Angus Reid Institute

“Justin Trudeau and the Liberals are measuring their success by what they managed to keep and hold on to, while the Americans are measuring their success in their victories and what they got from us,” Conservative Leader Andrew Scheer told a party rally in Ottawa on Sunday, to mark the one-year countdown to the 2019 election. “There is no way nobody in Canada can believe we got more out of this NAFTA deal than we had before.”

“Nobody” isn’t quite accurate, but it’s not far off the mark. Only 18 per cent of Canadians think the country is better off with the USMCA than it was under NAFTA, the Angus Reid survey suggests; 47 per cent say the country fares worse, while 35 per cent feel things stay the same. Even among Liberal supporters, only 20 per cent feel the new deal is an improvement for Canada over NAFTA.

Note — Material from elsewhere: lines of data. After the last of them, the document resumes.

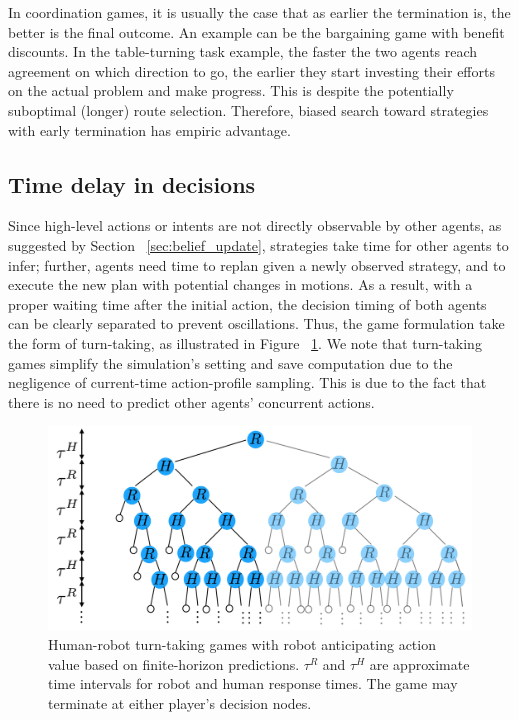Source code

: \documentclass[letterpaper, 10 pt, conference]{ieeeconf}  %
\begin{document}
In coordination games, it is usually the case that as earlier the termination is, the better is the final outcome. An example can be the bargaining game with benefit discounts. 
In the table-turning task example, the faster the two agents reach 
agreement on which direction to go, the earlier they start investing their efforts on the actual problem and make progress. This is despite the 
potentially suboptimal (longer) route selection. Therefore, biased search toward strategies with early termination has empiric advantage.

\subsection{Time delay in decisions}
Since high-level actions or intents are not directly observable by other 
agents, as suggested by Section 
~\ref{sec:belief_update}, strategies take time 
for other agents to infer; further, agents need time to replan given a newly observed strategy, and to execute the new plan with potential changes in motions. As a result, with a proper waiting time after the initial action, the decision timing of both agents can be clearly separated to prevent oscillations. Thus, the game formulation take the form of turn-taking, as illustrated in Figure ~\ref{fig:turn_taking}. 
We note that turn-taking games simplify the simulation's setting and save computation due to the negligence of current-time action-profile sampling. This is due to the fact that there is no need to predict other agents' concurrent actions. 
\begin{figure}[t]
      \centering
      \vspace{-1em}
      \includegraphics[scale=0.2]{turn_taking}
      \vspace{-1.4em}
      \caption{
        Human-robot turn-taking games with robot anticipating action value based on finite-horizon predictions. $\tau^R$ and $\tau^H$ are approximate time intervals for robot and human response times. The game may terminate at either player's decision nodes.}
      \vspace{-1.7em}
     \label{fig:turn_taking}
\end{figure}
\end{document}

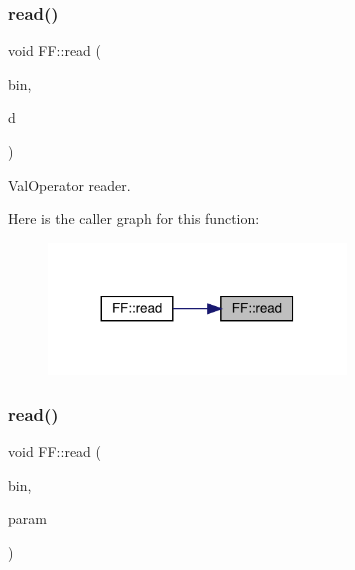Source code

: \subsubsection{\texorpdfstring{read()}{read()}\hspace{0.1cm}{\footnotesize\ttfamily [13/14]}}
{\footnotesize\ttfamily void F\+F\+::read (\begin{DoxyParamCaption}\item[{\mbox{\hyperlink{classADATIO_1_1BinaryReader}{Binary\+Reader}} \&}]{bin,  }\item[{\mbox{\hyperlink{classFF_1_1DiscoValOperator__t}{Disco\+Val\+Operator\+\_\+t}} \&}]{d }\end{DoxyParamCaption})}



Val\+Operator reader. 

Here is the caller graph for this function\+:\nopagebreak
\begin{figure}[H]
\begin{center}
\leavevmode
\includegraphics[width=224pt]{d5/da6/namespaceFF_adbbf0211a7578841555412497b4f18c4_icgraph}
\end{center}
\end{figure}
\mbox{\label{namespaceFF_a257b587cc1107da7cde8c3d17ea5ce50}} 
\subsubsection{\texorpdfstring{read()}{read()}\hspace{0.1cm}{\footnotesize\ttfamily [14/14]}}
{\footnotesize\ttfamily void F\+F\+::read (\begin{DoxyParamCaption}\item[{\mbox{\hyperlink{classADATIO_1_1BinaryReader}{Binary\+Reader}} \&}]{bin,  }\item[{\mbox{\hyperlink{structFF_1_1KeyHadron3PtCorr__t}{Key\+Hadron3\+Pt\+Corr\+\_\+t}} \&}]{param }\end{DoxyParamCaption})}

Liberal voters were largely more content than disgruntled about the new deal, 51 per cent to 33 per cent. But the concessions seem to have soured both the left and right on the deal—NDP and Conservative voters were both twice as likely to be disappointed than pleased with the USMCA.

Angus Reid’s online survey of 1,500 Canadians was conducted from October 11 to 17. A sample of this size normally has a margin of error of plus or minus 2.5 percentage points, 19 times out of 20.

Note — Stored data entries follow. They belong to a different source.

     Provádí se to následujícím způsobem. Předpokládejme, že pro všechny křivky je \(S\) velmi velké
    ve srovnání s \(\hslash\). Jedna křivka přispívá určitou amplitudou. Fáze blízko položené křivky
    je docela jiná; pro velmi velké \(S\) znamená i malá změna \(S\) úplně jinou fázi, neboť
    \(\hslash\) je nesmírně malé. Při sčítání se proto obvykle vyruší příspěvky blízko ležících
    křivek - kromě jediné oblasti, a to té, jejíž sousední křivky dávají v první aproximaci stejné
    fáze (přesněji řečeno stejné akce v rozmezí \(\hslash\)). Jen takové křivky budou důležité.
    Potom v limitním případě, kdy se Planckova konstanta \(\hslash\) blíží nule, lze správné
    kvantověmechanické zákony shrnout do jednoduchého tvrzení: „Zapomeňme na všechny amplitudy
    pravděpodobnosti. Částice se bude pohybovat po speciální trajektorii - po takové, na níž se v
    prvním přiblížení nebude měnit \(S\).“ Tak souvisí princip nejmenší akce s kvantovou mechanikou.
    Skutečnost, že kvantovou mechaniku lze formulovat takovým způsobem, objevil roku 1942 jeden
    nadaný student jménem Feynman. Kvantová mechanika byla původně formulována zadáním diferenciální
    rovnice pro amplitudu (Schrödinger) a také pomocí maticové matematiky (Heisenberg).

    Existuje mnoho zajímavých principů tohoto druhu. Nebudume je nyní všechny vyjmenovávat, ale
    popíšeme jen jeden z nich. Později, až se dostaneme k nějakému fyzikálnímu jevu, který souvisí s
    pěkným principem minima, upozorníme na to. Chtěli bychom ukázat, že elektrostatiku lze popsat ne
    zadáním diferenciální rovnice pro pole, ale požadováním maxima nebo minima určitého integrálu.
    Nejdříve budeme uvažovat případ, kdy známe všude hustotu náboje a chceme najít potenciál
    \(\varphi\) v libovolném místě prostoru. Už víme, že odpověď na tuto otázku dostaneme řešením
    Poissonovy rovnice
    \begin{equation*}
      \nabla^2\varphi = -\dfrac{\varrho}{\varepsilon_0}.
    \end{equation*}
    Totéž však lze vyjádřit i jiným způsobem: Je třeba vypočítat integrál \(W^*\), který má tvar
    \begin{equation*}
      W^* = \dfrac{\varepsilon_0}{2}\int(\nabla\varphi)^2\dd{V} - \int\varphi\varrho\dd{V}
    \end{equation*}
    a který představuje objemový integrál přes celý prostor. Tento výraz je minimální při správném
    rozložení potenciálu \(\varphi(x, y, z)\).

RELATED: The USMCA keeps Canada in America’s thrall

While 45 per cent of respondents nation-wide said they’re disappointed with the deal compared to 34 per cent who are pleased, it’s a 58-27 split in Quebec, which is both where erosions of dairy supply management are most controversial and where the Liberals’ poll showing has been far stronger than the Conservatives’. In electorally crucial Ontario, where auto manufacturing reigns, public opinion is evenly split between those who like or are let down by the new accord.

Angus Reid Institute

The political winning and losing on USMCA may come down to who gets to frame the questions. Last week, an Abacus Data survey showed much more positive public sentiment. There, nearly three-fifths of respondents believed that the Trudeau government negotiated as best as it could for Canada, and two-fifths believed a Scheer-led Conservative government could have achieved more. Abacus found the same supportive result when it asked  whether Canadians would vote for or against the deal if they were MPs.

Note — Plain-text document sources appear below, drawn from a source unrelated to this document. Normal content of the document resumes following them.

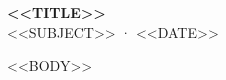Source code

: \documentclass[11pt,a4paper]{article}
\begin{document}
{\Large\bfseries <<TITLE>>}\\[2pt]
{\small <<SUBJECT>> · <<DATE>>}

<<BODY>>
\end{document}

Four decades ago, Pierre Trudeau’s cabinet ministers asked voters to compare the Prime Minister not to the almighty, but to the alternative. Justin Trudeau’s team wants Canadians to think the same way on trade. These new poll numbers indicate that the Conservatives will fare best if they make Canadians hold up the trade deal the Liberals have produced against the one that existed prior to Trump and the younger Trudeau.